What I learned through all of this is that everyone feels the same way. When you talk to people, they feel like they are too in-the-weeds and don’t know the big picture, or they feel like they are too big picture and don’t know the details. They might feel like they are in a role that is bigger than they have done before, or maybe just one that is different. We all feel like frauds. Even the people who seem like they have it all together wonder if they really know what they are doing.
Most of us are just feeling our ways through our careers. There is no master playbook that you can just follow the steps on. If one existed, every company would look the same. There is no perfect plan, no best way of doing things. The best any of us can do is look at the world around us and make the best decision we know how. And no matter how much we might prepare for each decision, we all feel inexperienced or somehow incapable.
Courage is not being unafraid. Courage is doing something even though you are afraid. What separates the high-flyers from the wannabes is courage. The ability to make decisions when everyone else is stuck analyzing the problem. That is courage. And it’s that willingness to move that makes leaders different. They aren’t any more capable or blessed; they just realize that any decision is better than no decision, so they press forward.

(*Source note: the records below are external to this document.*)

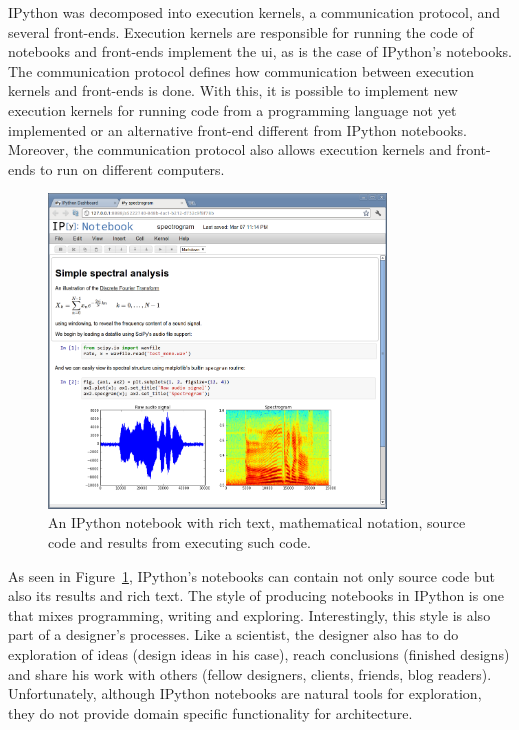 IPython was decomposed into execution kernels, a communication protocol, and several front-ends.
Execution kernels are responsible for running the code of notebooks and front-ends implement the \gls{ui}, as is the case of IPython's notebooks.
The communication protocol defines how communication between execution kernels and front-ends is done.
With this, it is possible to implement new execution kernels for running code from a programming language not yet implemented or an alternative front-end different from IPython notebooks.
Moreover, the communication protocol also allows execution kernels and front-ends to run on different computers\cite{PER-GRA:2007}.

\begin{figure}
	\centering
	\includegraphics[width=0.8\textwidth]{images/ipython_notebook}
	\caption{An IPython notebook with rich text, mathematical notation, source code and results from executing such code.}
	\label{fig:ipython:notebook}
\end{figure}

As seen in Figure~\ref{fig:ipython:notebook}, IPython's notebooks can contain not only source code but also its results and rich text.
The style of producing notebooks in IPython is one that mixes programming, writing and exploring.
Interestingly, this style is also part of a designer's processes.
Like a scientist, the designer also has to do exploration of ideas (design ideas in his case), reach conclusions (finished designs) and share his work with others (fellow designers, clients, friends, blog readers).
Unfortunately, although IPython notebooks are natural tools for exploration, they do not provide domain specific functionality for architecture.


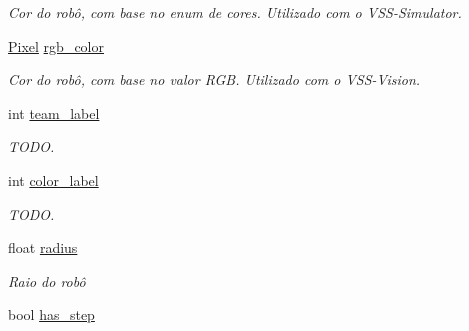 \begin{DoxyCompactItemize}
\begin{DoxyCompactList}\small\item\em Cor do robô, com base no enum de cores. Utilizado com o V\+S\+S-\/\+Simulator. \end{DoxyCompactList}\item 
\hyperlink{structcommon_1_1Pixel}{Pixel} \hyperlink{structcommon_1_1Robot_af2c38313d74d1b710b260e5ac903fab9}{rgb\+\_\+color}\hypertarget{structcommon_1_1Robot_af2c38313d74d1b710b260e5ac903fab9}{}\label{structcommon_1_1Robot_af2c38313d74d1b710b260e5ac903fab9}

\begin{DoxyCompactList}\small\item\em Cor do robô, com base no valor R\+GB. Utilizado com o V\+S\+S-\/\+Vision. \end{DoxyCompactList}\item 
int \hyperlink{structcommon_1_1Robot_a5f8ee844a4dc4a86d30a41c2a4100bfa}{team\+\_\+label}\hypertarget{structcommon_1_1Robot_a5f8ee844a4dc4a86d30a41c2a4100bfa}{}\label{structcommon_1_1Robot_a5f8ee844a4dc4a86d30a41c2a4100bfa}

\begin{DoxyCompactList}\small\item\em T\+O\+DO. \end{DoxyCompactList}\item 
int \hyperlink{structcommon_1_1Robot_a26877803f1772bb5cd5b0fabe8a9ee99}{color\+\_\+label}\hypertarget{structcommon_1_1Robot_a26877803f1772bb5cd5b0fabe8a9ee99}{}\label{structcommon_1_1Robot_a26877803f1772bb5cd5b0fabe8a9ee99}

\begin{DoxyCompactList}\small\item\em T\+O\+DO. \end{DoxyCompactList}\item 
float \hyperlink{structcommon_1_1Robot_a45485c8807aa375d14b7808ffef4adde}{radius}\hypertarget{structcommon_1_1Robot_a45485c8807aa375d14b7808ffef4adde}{}\label{structcommon_1_1Robot_a45485c8807aa375d14b7808ffef4adde}

\begin{DoxyCompactList}\small\item\em Raio do robô \end{DoxyCompactList}\item 
bool \hyperlink{structcommon_1_1Robot_a791ca826eed1f0ef29d5df539fdb2dad}{has\+\_\+step}\hypertarget{structcommon_1_1Robot_a791ca826eed1f0ef29d5df539fdb2dad}{}\label{structcommon_1_1Robot_a791ca826eed1f0ef29d5df539fdb2dad}


\end{DoxyCompactItemize}
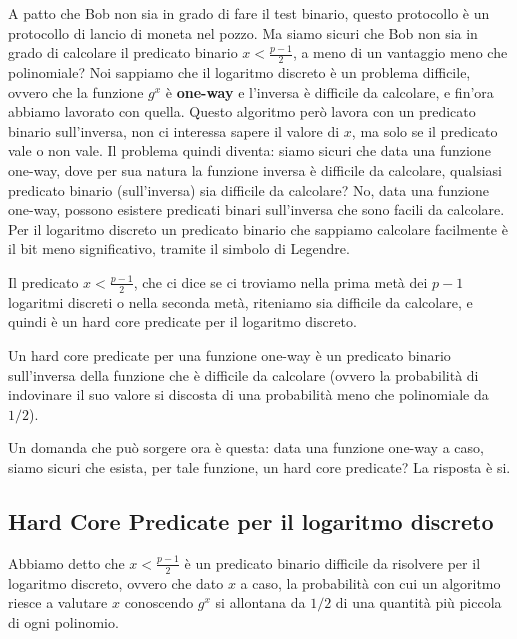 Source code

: A patto che Bob non sia in grado di fare il test binario, questo protocollo è un protocollo di lancio di moneta nel pozzo. Ma siamo sicuri che Bob non sia in grado di calcolare il predicato binario $x < \frac{p-1}{2}$, a meno di un vantaggio meno che polinomiale? 
Noi sappiamo che il logaritmo discreto è un problema difficile, ovvero che la funzione $g^x$ è \textbf{one-way} e l'inversa è difficile da calcolare, e fin'ora abbiamo lavorato con quella. Questo algoritmo però lavora con un predicato binario sull'inversa, non ci interessa sapere il valore di $x$, ma solo se il predicato vale o non vale. Il problema quindi diventa: siamo sicuri che data una funzione one-way, dove per sua natura la funzione inversa è difficile da calcolare, qualsiasi predicato binario (sull'inversa) sia difficile da calcolare?  No, data una funzione one-way, possono esistere predicati binari sull'inversa che sono facili da calcolare. Per il logaritmo discreto un predicato binario che sappiamo calcolare facilmente è il bit meno significativo, tramite il simbolo di Legendre.

Il predicato $x < \frac{p-1}{2}$, che ci dice se ci troviamo nella prima metà dei $p-1$ logaritmi discreti o nella seconda metà, riteniamo sia difficile da calcolare, e quindi è un hard core predicate per il logaritmo discreto.

\begin{definition}
Un hard core predicate per una funzione one-way è un predicato binario sull'inversa della funzione che è difficile da calcolare (ovvero la probabilità di indovinare il suo valore si discosta di una probabilità meno che polinomiale da $1/2$).
\end{definition}

\noindent Un domanda che può sorgere ora è questa: data una funzione one-way a caso, siamo sicuri che esista, per tale funzione, un hard core predicate? La risposta è si.

\subsection{Hard Core Predicate per il logaritmo discreto}
Abbiamo detto che $x < \frac{p-1}{2}$ è un predicato binario difficile da risolvere per il logaritmo discreto, ovvero che dato $x$ a caso, la probabilità con cui un algoritmo riesce a valutare $x$ conoscendo $g^x$ si allontana da $1/2$ di una quantità più piccola di ogni polinomio.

I don’t know that a public admission tour like mine is ideal for everyone, but I will say that it was liberating. With my secret out, I was able to spend more time asking questions, delegating real outcomes to people, and otherwise focusing on what I really was good at. So regardless of whether you feel this way publicly or privately, just know that you are not alone. It is likely the people you have come to respect the most feel just as much like a fraud as you.